Zineb Jammeh, wife of former Gambia president, Yahya Jammeh, was hit with US sanctions for her role in the economic plunder of the tiny West African country during her husband’s 22-year rule, the US Treasury said.
Yahya Jammeh stole at least $50 million of state funds during a despotic tenure that ended in 2017 when he was forced into exile after losing an election, the Gambian Justice Ministry said.
Most of his remaining assets are controlled by Zineb, the US Treasury said.
Yahya Jammeh was not reachable in Equatorial Guinea on Tuesday, but his lawyers denied wrongdoing in the past. Zineb could not be reached for comment.
“Zineb was reportedly instrumental in aiding and abetting Jammeh’s economic crimes against the country and despite numerous calls for Zineb to intervene, turned a blind eye to Jammeh’s human rights abuses,” the statement said.
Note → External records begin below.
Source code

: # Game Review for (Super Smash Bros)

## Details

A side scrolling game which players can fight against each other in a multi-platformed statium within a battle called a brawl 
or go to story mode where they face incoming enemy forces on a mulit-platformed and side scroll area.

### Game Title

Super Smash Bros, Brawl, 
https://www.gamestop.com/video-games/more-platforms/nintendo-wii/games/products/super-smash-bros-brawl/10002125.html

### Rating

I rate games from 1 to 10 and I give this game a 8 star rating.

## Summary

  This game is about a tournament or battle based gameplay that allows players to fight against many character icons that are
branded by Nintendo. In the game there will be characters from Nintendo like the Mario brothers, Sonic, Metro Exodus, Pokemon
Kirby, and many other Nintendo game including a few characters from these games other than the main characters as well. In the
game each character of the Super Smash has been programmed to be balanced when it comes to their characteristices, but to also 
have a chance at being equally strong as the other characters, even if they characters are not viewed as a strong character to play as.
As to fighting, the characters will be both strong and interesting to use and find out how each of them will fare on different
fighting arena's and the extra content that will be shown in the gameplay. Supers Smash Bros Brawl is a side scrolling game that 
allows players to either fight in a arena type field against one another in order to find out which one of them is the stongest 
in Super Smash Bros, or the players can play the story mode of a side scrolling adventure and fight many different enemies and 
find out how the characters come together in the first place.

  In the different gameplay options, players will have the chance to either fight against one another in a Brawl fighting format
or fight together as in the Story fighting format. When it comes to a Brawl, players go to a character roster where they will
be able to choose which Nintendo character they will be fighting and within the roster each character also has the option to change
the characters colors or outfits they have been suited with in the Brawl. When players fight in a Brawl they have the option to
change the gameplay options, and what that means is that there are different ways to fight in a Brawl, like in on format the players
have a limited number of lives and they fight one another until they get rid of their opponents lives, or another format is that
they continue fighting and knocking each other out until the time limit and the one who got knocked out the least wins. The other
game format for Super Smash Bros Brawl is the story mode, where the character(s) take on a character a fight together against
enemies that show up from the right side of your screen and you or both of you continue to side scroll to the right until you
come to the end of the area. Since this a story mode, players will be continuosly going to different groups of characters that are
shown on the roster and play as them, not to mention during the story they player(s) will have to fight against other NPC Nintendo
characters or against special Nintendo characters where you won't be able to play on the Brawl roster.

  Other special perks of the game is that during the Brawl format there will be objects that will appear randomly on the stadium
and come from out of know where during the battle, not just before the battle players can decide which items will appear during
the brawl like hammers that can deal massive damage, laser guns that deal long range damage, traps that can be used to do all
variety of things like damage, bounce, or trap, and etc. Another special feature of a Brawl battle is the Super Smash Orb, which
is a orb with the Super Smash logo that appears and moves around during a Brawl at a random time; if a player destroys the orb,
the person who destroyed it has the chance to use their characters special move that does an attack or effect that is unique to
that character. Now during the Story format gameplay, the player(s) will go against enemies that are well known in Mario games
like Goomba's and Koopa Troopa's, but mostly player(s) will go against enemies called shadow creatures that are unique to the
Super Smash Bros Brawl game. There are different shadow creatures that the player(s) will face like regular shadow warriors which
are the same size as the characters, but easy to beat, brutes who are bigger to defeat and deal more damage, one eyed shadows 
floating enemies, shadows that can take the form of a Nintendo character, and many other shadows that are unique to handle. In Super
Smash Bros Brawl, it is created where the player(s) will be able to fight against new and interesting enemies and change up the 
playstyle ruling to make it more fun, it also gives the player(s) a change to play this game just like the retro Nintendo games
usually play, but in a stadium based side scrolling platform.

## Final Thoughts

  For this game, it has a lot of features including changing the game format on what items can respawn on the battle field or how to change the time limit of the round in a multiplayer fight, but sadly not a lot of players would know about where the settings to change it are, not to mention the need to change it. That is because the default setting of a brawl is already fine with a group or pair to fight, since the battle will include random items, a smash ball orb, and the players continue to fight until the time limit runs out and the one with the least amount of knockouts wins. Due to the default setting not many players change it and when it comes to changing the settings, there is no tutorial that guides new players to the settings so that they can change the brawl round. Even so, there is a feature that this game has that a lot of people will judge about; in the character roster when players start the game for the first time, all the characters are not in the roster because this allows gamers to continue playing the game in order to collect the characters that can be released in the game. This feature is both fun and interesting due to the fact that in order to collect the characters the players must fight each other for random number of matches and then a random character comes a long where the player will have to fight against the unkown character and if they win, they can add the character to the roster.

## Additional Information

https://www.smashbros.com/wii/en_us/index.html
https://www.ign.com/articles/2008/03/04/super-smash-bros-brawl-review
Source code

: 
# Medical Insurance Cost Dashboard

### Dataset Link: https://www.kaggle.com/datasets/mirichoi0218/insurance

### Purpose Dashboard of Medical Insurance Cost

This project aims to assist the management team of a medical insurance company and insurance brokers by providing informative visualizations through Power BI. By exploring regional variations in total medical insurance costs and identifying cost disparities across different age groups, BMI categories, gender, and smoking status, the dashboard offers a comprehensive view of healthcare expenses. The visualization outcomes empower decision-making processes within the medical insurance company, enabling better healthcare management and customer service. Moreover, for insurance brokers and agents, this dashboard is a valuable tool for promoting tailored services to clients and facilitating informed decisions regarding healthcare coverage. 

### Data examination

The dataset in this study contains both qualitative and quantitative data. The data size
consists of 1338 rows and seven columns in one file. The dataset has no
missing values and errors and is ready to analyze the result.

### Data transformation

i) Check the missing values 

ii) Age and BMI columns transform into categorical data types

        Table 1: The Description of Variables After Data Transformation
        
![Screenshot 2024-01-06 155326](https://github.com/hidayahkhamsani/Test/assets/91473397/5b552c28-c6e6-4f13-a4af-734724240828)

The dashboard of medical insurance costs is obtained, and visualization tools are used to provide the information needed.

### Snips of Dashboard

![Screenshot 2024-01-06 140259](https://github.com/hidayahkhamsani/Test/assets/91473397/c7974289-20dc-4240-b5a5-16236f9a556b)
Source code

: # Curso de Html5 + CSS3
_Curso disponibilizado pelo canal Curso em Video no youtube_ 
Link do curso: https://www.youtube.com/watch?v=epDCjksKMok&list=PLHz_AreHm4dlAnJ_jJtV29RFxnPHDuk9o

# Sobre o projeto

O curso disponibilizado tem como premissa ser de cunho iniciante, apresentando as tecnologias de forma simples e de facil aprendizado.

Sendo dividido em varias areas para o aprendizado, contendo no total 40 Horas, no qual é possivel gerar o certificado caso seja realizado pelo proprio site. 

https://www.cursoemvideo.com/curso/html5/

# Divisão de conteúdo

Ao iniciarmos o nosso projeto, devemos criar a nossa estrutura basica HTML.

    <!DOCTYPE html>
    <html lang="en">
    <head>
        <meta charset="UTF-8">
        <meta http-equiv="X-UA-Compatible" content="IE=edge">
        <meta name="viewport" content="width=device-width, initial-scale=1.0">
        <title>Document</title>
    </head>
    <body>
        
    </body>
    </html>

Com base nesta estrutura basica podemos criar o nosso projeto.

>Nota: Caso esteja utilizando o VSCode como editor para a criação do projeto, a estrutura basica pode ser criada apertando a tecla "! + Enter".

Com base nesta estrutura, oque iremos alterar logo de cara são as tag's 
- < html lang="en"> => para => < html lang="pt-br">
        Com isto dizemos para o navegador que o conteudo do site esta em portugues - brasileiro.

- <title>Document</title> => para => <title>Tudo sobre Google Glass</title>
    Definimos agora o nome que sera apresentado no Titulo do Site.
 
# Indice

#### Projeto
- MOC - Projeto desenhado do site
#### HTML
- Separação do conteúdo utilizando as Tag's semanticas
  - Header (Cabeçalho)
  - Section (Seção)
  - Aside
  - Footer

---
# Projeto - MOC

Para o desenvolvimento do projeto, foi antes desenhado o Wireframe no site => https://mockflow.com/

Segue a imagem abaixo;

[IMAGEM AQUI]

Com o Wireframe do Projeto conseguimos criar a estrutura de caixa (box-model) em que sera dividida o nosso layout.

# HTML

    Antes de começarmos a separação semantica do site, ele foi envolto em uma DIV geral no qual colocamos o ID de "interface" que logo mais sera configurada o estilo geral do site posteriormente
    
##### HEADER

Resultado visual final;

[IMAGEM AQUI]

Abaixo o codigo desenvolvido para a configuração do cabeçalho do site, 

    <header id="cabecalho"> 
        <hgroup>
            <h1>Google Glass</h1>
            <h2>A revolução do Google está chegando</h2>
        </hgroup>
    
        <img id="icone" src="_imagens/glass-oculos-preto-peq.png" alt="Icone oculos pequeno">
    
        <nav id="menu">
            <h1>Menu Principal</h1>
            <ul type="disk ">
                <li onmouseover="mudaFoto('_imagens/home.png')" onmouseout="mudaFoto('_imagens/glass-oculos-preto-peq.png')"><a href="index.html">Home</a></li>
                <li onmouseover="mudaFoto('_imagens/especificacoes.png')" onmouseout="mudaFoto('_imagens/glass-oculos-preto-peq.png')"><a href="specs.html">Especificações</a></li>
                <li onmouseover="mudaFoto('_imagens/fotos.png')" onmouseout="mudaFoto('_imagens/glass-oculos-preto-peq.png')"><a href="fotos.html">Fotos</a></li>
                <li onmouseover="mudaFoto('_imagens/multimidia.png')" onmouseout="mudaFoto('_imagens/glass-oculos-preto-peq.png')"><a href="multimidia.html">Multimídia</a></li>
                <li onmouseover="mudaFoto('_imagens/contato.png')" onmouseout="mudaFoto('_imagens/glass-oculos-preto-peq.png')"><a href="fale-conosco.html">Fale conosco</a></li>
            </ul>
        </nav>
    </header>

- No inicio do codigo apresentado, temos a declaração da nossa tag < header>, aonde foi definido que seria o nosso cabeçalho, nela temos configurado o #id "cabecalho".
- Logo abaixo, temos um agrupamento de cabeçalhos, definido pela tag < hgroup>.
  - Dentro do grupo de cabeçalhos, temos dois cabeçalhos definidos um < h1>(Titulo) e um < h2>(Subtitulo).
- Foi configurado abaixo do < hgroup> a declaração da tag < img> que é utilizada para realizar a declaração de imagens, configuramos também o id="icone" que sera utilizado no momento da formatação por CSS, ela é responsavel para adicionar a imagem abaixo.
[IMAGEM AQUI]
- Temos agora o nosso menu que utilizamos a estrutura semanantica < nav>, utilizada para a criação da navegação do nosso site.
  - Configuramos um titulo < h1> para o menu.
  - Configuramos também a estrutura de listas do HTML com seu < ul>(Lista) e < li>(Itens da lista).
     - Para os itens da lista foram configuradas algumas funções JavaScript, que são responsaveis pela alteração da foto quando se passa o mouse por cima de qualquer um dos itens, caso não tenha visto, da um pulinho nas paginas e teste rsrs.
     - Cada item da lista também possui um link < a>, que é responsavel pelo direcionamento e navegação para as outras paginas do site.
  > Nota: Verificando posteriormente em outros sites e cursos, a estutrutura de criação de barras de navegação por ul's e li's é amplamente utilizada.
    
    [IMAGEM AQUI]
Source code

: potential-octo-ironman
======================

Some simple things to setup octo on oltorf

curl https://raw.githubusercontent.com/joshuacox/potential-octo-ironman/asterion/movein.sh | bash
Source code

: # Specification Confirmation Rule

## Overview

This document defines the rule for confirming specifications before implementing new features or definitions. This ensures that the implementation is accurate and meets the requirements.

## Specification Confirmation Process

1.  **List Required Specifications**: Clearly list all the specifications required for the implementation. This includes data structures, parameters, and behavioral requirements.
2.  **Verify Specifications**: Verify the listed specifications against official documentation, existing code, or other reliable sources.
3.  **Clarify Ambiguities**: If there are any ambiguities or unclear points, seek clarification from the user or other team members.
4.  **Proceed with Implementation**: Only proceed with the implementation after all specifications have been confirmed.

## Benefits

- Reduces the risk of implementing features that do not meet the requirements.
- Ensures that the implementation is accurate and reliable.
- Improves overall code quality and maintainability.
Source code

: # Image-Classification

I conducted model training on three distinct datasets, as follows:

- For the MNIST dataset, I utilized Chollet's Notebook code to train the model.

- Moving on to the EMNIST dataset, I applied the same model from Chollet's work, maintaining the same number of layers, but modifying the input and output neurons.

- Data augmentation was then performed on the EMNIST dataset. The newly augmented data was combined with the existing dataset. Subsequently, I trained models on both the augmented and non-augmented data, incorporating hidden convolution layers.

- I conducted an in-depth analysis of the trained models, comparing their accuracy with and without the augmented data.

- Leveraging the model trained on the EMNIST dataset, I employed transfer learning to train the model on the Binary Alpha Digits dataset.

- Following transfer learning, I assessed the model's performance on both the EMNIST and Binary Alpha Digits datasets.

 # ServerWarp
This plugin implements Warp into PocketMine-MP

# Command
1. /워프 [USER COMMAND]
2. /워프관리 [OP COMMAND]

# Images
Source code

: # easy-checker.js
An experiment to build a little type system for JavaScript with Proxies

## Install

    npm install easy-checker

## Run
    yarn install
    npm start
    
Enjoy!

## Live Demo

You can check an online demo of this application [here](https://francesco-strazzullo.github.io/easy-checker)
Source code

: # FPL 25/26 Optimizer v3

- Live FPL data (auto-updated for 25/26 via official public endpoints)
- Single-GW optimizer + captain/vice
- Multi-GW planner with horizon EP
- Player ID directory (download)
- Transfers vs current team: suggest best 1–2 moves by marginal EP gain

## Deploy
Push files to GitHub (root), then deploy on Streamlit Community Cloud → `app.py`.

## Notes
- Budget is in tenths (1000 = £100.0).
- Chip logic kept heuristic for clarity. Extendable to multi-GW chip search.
The money, often delivered to Jammeh through massive cash withdrawals from bank accounts not in his name, afforded the Jammehs a lavish lifestyle including the purchase of a $3.5 million mansion in the eastern US state Maryland, acquired through a trust set up by Zineb.
Zineb is in charge of most of Jammeh’s assets around the world, the US Treasury said. She ran a charity Reuters revealed was used to send millions of dollars to Jammeh instead of to charitable projects.
Yahya Jammeh, who took power in 1994 after a peaceful coup, ran the tropical tourist destination with a mix of generosity and fear. He claimed to have a herbal cure for AIDS, risking the lives of countless people sent to him for treatment. Under his rule, opponents were jailed, tortured or killed, rights groups say. Jammeh denies the charges.
The US also sanctioned on Nabah Ltd, a UK-registered company run by Ashraf Seed Ahmed Al-Cardinal which Treasury says holds funds for senior level South Sudanese officials to avoid sanctions.